- ASSIGNED TASK -
Go through the records, and copy each line in which the string "mailServer" is present.

- SOURCE DATA -
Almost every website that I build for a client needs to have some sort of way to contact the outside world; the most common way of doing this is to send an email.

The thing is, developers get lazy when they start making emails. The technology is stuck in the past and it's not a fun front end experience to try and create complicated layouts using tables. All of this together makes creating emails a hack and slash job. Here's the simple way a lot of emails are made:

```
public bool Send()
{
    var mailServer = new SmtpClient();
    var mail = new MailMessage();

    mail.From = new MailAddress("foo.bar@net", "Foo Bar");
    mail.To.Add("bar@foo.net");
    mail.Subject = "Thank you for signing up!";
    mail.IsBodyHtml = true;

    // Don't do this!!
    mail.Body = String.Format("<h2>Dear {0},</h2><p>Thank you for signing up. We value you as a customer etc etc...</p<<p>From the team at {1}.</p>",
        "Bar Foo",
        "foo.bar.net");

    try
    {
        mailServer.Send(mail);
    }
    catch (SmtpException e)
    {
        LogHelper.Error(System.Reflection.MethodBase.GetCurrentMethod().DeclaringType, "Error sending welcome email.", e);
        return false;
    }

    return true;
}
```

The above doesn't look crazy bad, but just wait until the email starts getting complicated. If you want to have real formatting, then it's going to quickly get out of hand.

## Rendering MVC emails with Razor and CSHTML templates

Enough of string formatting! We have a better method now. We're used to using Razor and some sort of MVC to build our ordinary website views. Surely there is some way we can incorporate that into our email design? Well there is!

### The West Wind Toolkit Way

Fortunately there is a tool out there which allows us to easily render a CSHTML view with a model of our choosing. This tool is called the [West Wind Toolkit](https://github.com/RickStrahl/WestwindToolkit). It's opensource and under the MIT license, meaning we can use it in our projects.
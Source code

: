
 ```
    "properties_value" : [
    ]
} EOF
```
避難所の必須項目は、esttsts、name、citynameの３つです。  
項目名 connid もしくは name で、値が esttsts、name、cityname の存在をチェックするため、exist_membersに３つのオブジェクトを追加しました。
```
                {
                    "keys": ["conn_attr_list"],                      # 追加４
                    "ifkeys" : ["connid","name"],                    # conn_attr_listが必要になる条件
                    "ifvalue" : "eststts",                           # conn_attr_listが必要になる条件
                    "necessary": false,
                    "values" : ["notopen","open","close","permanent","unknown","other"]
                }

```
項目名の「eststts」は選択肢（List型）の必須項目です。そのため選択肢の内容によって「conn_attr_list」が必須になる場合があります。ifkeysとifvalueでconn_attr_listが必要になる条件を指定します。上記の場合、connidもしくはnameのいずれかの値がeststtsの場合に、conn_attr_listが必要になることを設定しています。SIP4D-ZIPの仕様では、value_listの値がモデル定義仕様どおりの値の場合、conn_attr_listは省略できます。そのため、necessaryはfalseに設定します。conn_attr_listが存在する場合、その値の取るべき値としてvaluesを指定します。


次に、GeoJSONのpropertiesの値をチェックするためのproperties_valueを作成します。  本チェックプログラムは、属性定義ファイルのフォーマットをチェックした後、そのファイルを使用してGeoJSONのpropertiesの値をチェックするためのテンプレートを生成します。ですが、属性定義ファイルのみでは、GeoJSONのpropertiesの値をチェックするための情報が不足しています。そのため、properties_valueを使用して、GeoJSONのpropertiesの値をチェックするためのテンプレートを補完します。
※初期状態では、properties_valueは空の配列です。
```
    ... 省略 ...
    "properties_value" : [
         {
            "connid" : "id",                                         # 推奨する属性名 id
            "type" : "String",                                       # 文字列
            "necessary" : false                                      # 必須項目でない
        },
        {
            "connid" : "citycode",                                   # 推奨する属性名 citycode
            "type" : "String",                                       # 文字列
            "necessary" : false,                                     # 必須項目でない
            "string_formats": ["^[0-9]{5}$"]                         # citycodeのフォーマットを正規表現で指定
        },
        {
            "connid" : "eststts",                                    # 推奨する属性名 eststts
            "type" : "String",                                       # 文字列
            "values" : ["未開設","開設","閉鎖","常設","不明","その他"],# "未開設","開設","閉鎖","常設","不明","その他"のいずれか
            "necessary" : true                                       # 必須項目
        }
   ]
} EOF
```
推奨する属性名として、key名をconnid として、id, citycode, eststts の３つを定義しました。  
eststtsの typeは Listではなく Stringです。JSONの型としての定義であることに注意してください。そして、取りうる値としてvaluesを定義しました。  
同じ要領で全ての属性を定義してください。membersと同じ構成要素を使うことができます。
==
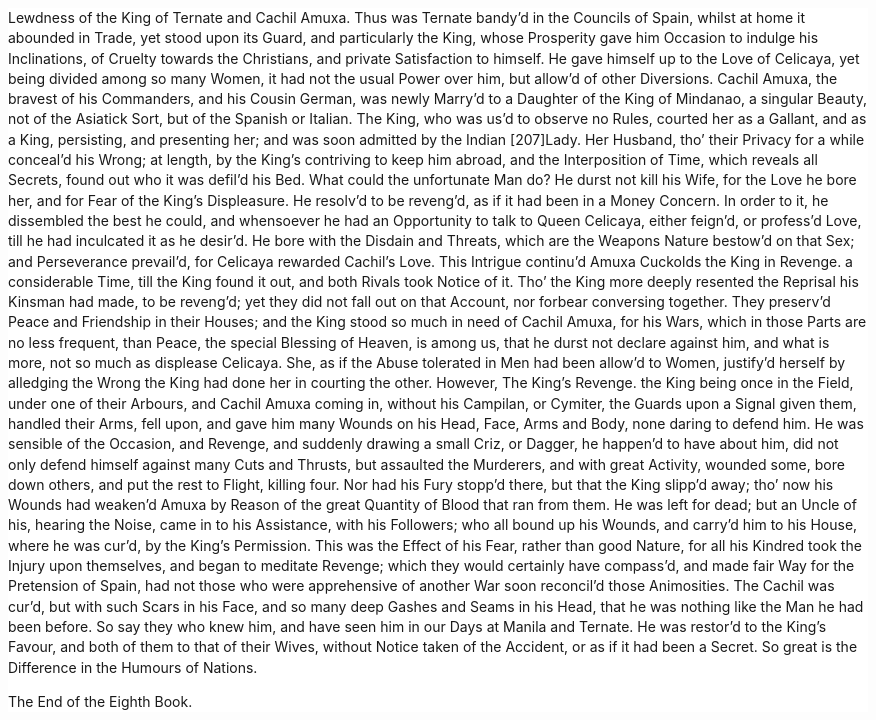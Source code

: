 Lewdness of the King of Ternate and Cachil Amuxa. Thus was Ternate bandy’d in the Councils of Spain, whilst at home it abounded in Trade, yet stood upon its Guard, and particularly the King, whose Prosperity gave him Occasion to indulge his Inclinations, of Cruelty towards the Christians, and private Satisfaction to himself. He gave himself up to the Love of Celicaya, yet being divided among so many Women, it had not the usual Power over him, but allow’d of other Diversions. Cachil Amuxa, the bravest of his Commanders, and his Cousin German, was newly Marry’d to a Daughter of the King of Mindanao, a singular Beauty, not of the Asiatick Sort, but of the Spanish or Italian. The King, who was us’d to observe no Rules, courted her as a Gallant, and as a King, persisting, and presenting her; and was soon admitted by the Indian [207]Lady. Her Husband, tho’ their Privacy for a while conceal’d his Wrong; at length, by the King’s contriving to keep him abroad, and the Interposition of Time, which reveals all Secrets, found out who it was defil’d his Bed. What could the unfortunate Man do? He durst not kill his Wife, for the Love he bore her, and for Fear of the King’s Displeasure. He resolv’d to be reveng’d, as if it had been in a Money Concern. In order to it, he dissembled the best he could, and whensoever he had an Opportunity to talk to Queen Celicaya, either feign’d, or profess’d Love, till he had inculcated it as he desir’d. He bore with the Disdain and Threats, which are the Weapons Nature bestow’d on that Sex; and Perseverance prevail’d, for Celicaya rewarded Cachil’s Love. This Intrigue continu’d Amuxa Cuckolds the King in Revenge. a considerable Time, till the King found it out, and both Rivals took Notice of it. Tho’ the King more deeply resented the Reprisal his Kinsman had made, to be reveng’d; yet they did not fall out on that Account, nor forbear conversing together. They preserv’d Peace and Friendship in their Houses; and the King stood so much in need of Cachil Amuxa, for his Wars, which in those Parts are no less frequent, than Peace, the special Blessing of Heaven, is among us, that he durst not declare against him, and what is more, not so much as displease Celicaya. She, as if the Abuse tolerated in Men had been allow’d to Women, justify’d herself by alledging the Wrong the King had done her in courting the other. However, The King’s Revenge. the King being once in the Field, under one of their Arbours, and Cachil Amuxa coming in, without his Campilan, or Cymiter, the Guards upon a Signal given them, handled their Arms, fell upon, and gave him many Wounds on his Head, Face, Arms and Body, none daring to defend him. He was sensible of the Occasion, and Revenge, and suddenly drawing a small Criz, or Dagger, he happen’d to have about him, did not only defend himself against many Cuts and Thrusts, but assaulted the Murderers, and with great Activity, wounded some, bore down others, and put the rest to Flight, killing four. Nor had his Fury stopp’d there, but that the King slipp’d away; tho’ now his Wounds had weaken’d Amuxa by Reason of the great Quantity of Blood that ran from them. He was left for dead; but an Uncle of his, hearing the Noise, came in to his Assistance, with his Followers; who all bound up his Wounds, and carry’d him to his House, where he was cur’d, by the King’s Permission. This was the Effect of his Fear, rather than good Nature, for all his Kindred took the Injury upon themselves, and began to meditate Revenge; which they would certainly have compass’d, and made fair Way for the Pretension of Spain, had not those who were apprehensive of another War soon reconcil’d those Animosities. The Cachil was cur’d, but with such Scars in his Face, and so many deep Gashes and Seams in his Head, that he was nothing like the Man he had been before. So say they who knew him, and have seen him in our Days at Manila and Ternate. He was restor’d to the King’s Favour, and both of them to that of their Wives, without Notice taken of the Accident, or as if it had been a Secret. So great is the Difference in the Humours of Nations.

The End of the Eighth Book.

- YOUR RESPONSE -
    var mailServer = new SmtpClient();
        mailServer.Send(mail);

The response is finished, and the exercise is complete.